本気に冬ごもり_e0030187_1393234.jpg












 とうとう雪が積もった。窓から千本格子のフェンスを見ると、細い柵の
上部の雪は消えたが、大きな柱の上の積雪は凍って残っている。
 雪かきは? どうしよう。これ以上降らないのなら、たぶん明日には消え
そうだから、放っておくが。(それに雪かきする体力に自信がない。S の
腰がだめなので、体力部門はわたしが担ってきたが、この先どうなるの
だろう?)

 ひたすら静かな日だ、ふだんでも部屋の近所は静かなのだが。
 寒いけれど、二日に一度の浴室掃除日だ。

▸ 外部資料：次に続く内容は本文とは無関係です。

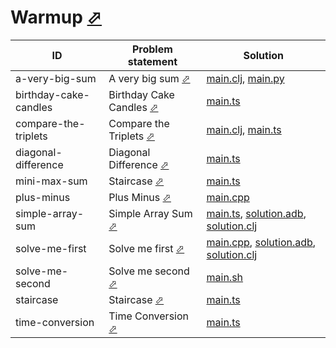 # Warmup [⬀](https://www.hackerrank.com/domains/algorithms?filters%5Bsubdomains%5D%5B%5D=warmup)
| ID                    | Problem statement                                                                      | Solution                                                                                                                          |
|-----------------------|----------------------------------------------------------------------------------------|-----------------------------------------------------------------------------------------------------------------------------------|
| a-very-big-sum        | A very big sum [⬀](https://www.hackerrank.com/challenges/a-very-big-sum)               | [main.clj](a-very-big-sum/main.clj), [main.py](a-very-big-sum/main.py)                                                            |
| birthday-cake-candles | Birthday Cake Candles [⬀](https://www.hackerrank.com/challenges/birthday-cake-candles) | [main.ts](birthday-cake-candles/main.ts)                                                                                          |
| compare-the-triplets  | Compare the Triplets [⬀](https://www.hackerrank.com/challenges/compare-the-triplets)   | [main.clj](compare-the-triplets/main.clj), [main.ts](compare-the-triplets/main.ts)                                                |
| diagonal-difference   | Diagonal Difference [⬀](https://www.hackerrank.com/challenges/diagonal-difference)     | [main.ts](diagonal-difference/main.ts)                                                                                            |
| mini-max-sum          | Staircase [⬀](https://www.hackerrank.com/challenges/staircase)                         | [main.ts](mini-max-sum/main.ts)                                                                                                   |
| plus-minus            | Plus Minus [⬀](https://www.hackerrank.com/challenges/plus-minus)                       | [main.cpp](plus-minus/main.cpp)                                                                                                   |
| simple-array-sum      | Simple Array Sum [⬀](https://www.hackerrank.com/challenges/simple-array-sum)           | [main.ts](simple-array-sum/main.ts), [solution.adb](simple-array-sum/solution.adb), [solution.clj](simple-array-sum/solution.clj) |
| solve-me-first        | Solve me first [⬀](https://www.hackerrank.com/challenges/solve-me-first)               | [main.cpp](solve-me-first/main.cpp), [solution.adb](solve-me-first/solution.adb), [solution.clj](solve-me-first/solution.clj)     |
| solve-me-second       | Solve me second [⬀](https://www.hackerrank.com/challenges/solve-me-second)             | [main.sh](solve-me-second/main.sh)                                                                                                |
| staircase             | Staircase [⬀](https://www.hackerrank.com/challenges/staircase)                         | [main.ts](staircase/main.ts)                                                                                                      |
| time-conversion       | Time Conversion [⬀](https://www.hackerrank.com/challenges/time-conversion)             | [main.ts](time-conversion/main.ts)                                                                                                |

浴室は北向きなので更に寒い。
掃除しながら「北の縁側」を思い出す。

 南九州の田舎町の家は、家族が増えると南向きに部屋を増築してきた結果、
だらだらと南の縁側の長い家になって行った。
 元からあった北向きのお風呂場を潰して納戸にしたが、旧浴室に続く「北の
縁側」(と家族は呼んでいた)は残し、夏場は風の通り道になった。
 夏の暑さやムレを考慮した縁の下のある木造で、もう築50年以上だろうか? 
兄たちが改築しながら住んでいるが、すきま風で寒いと言う。

 この先、住宅を建てるには、まず、新建材しか使えなくなるだろう。ローンと
税制と建設会社が、がっちりトリオを組んでいるので、昔はどこにでもあった
和風の木造住宅が、今では「まだ残っている」と、目を驚かせる建物になった。

 いまの部屋は新建材のアパートメントで、たしかに気密性が高くて暖かい。
前の鉄筋コンクリート造の部屋の、冬場の痛いような冷え方を思い出すと、
差は歴然としている。
 けれども、アルミサッシの無骨さや新建材の二流、三流のルックスが続く
住宅地の貧しさは、どうすればいいのだろう? 住まいの機能は満たすが、
住宅地を歩いて寂しくさせる貧乏くささは、なんとかならないものか。

 デザインするとは機能を表現するかたちを作り出すこと、というのが近代
デザインの考え方だろうが、素材の表現力のなさ(木や石の表面を真似る
しかできない、新建材という素材の貧しさ)は、どう解決すればよいのか。

 部屋から一歩も出られず、あれこれぼんやりと考える。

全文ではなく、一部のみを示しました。